» Input for this task
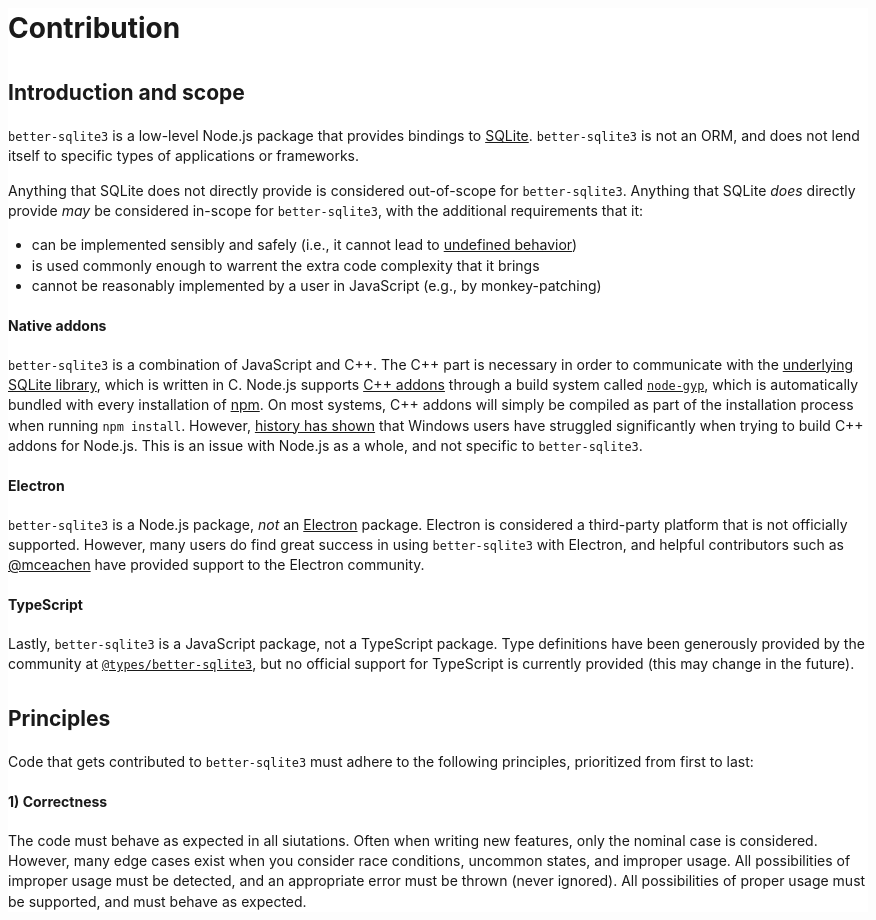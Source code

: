 # Contribution

## Introduction and scope

`better-sqlite3` is a low-level Node.js package that provides bindings to [SQLite](https://sqlite.org/index.html). `better-sqlite3` is not an ORM, and does not lend itself to specific types of applications or frameworks.

Anything that SQLite does not directly provide is considered out-of-scope for `better-sqlite3`. Anything that SQLite *does* directly provide *may* be considered in-scope for `better-sqlite3`, with the additional requirements that it:

- can be implemented sensibly and safely (i.e., it cannot lead to [undefined behavior](https://en.wikipedia.org/wiki/Undefined_behavior))
- is used commonly enough to warrent the extra code complexity that it brings
- cannot be reasonably implemented by a user in JavaScript (e.g., by monkey-patching)

#### Native addons

`better-sqlite3` is a combination of JavaScript and C++. The C++ part is necessary in order to communicate with the [underlying SQLite library](https://sqlite.org/index.html), which is written in C. Node.js supports [C++ addons](https://nodejs.org/api/addons.html) through a build system called [`node-gyp`](https://github.com/nodejs/node-gyp), which is automatically bundled with every installation of [npm](https://docs.npmjs.com/about-npm). On most systems, C++ addons will simply be compiled as part of the installation process when running `npm install`. However, [history has shown](https://github.com/nodejs/node-gyp/issues/629) that Windows users have struggled significantly when trying to build C++ addons for Node.js. This is an issue with Node.js as a whole, and not specific to `better-sqlite3`.

#### Electron

`better-sqlite3` is a Node.js package, *not* an [Electron](https://www.electronjs.org/) package. Electron is considered a third-party platform that is not officially supported. However, many users do find great success in using `better-sqlite3` with Electron, and helpful contributors such as [@mceachen](https://github.com/mceachen) have provided support to the Electron community.

#### TypeScript

Lastly, `better-sqlite3` is a JavaScript package, not a TypeScript package. Type definitions have been generously provided by the community at [`@types/better-sqlite3`](https://www.npmjs.com/package/@types/better-sqlite3), but no official support for TypeScript is currently provided (this may change in the future).

## Principles

Code that gets contributed to `better-sqlite3` must adhere to the following principles, prioritized from first to last:

#### 1) Correctness

The code must behave as expected in all siutations. Often when writing new features, only the nominal case is considered. However, many edge cases exist when you consider race conditions, uncommon states, and improper usage. All possibilities of improper usage must be detected, and an appropriate error must be thrown (never ignored). All possibilities of proper usage must be supported, and must behave as expected.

» Your objective
Every line from the start of the material through the line holding "Anything that SQLite does" must be returned exactly, and the pictures must not.

» Solved exercise
Source code

: # Contribution

## Introduction and scope

`better-sqlite3` is a low-level Node.js package that provides bindings to [SQLite](https://sqlite.org/index.html). `better-sqlite3` is not an ORM, and does not lend itself to specific types of applications or frameworks.

Anything that SQLite does not directly provide is considered out-of-scope for `better-sqlite3`. Anything that SQLite *does* directly provide *may* be considered in-scope for `better-sqlite3`, with the additional requirements that it:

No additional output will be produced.